• **Exercise aim**:
Taking the line with "any device \\" as the start, reproduce every line until the records end, exactly and with nothing added.

Source data:
****************

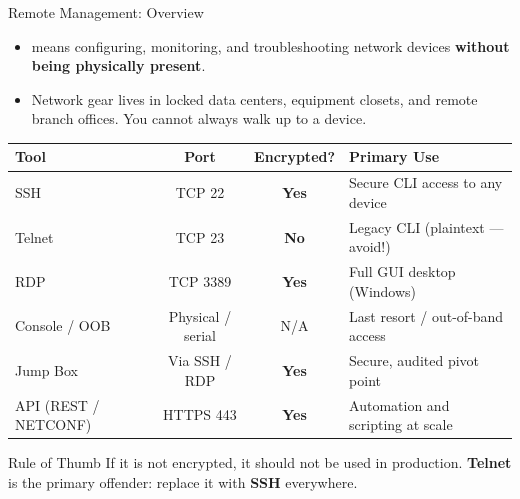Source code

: \documentclass[aspectratio=169]{beamer}  %
\begin{document}
\begin{frame}[t]{Remote Management: Overview}
    \begin{itemize}
        \item {} means configuring, monitoring, and troubleshooting network devices \textbf{without being physically present}.
        \item Network gear lives in locked data centers, equipment closets, and remote branch offices. You cannot always walk up to a device.
    \end{itemize}
    \vspace{0.3em}
    \begin{center}
        \footnotesize
        \begin{tabular}{l c c l}
            \toprule
            \textbf{Tool}              & \textbf{Port}      & \textbf{Encrypted?}                   & \textbf{Primary Use} \\
            \midrule
            \rowcolor{networkgreen!15}
            SSH                        & TCP 22             & \textcolor{networkgreen}{\textbf{Yes}} & Secure CLI access to any device \\
            \rowcolor{alertred!10}
            Telnet                     & TCP 23             & \textcolor{alertred}{\textbf{No}}      & Legacy CLI (plaintext --- avoid!) \\
            \rowcolor{ipblue!15}
            RDP                        & TCP 3389           & \textcolor{networkgreen}{\textbf{Yes}} & Full GUI desktop (Windows) \\
            \rowcolor{aborange!15}
            Console / OOB              & Physical / serial  & N/A                                   & Last resort / out-of-band access \\
            \rowcolor{rctcblue!10}
            Jump Box                   & Via SSH / RDP      & \textcolor{networkgreen}{\textbf{Yes}} & Secure, audited pivot point \\
            \rowcolor{ippurple!10}
            API (REST / NETCONF)       & HTTPS 443          & \textcolor{networkgreen}{\textbf{Yes}} & Automation and scripting at scale \\
            \bottomrule
        \end{tabular}
    \end{center}
    \vspace{0.1em}
    \begin{exampleblock}{Rule of Thumb}
        \footnotesize If it is not encrypted, it should not be used in production. \textbf{Telnet} is the primary offender: replace it with \textbf{SSH} everywhere.
    \end{exampleblock}
\end{frame}
\end{document}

****************

• **Written answer**:
            SSH                        & TCP 22             & \textcolor{networkgreen}{\textbf{Yes}} & Secure CLI access to any device \\
            \rowcolor{alertred!10}
            Telnet                     & TCP 23             & \textcolor{alertred}{\textbf{No}}      & Legacy CLI (plaintext --- avoid!) \\
            \rowcolor{ipblue!15}
            RDP                        & TCP 3389           & \textcolor{networkgreen}{\textbf{Yes}} & Full GUI desktop (Windows) \\
            \rowcolor{aborange!15}
            Console / OOB              & Physical / serial  & N/A                                   & Last resort / out-of-band access \\
            \rowcolor{rctcblue!10}
            Jump Box                   & Via SSH / RDP      & \textcolor{networkgreen}{\textbf{Yes}} & Secure, audited pivot point \\
            \rowcolor{ippurple!10}
            API (REST / NETCONF)       & HTTPS 443          & \textcolor{networkgreen}{\textbf{Yes}} & Automation and scripting at scale \\
            \bottomrule
        \end{tabular}
    \end{center}
    \vspace{0.1em}
    \begin{exampleblock}{Rule of Thumb}
        \footnotesize If it is not encrypted, it should not be used in production. \textbf{Telnet} is the primary offender: replace it with \textbf{SSH} everywhere.
    \end{exampleblock}
\end{frame}
\end{document}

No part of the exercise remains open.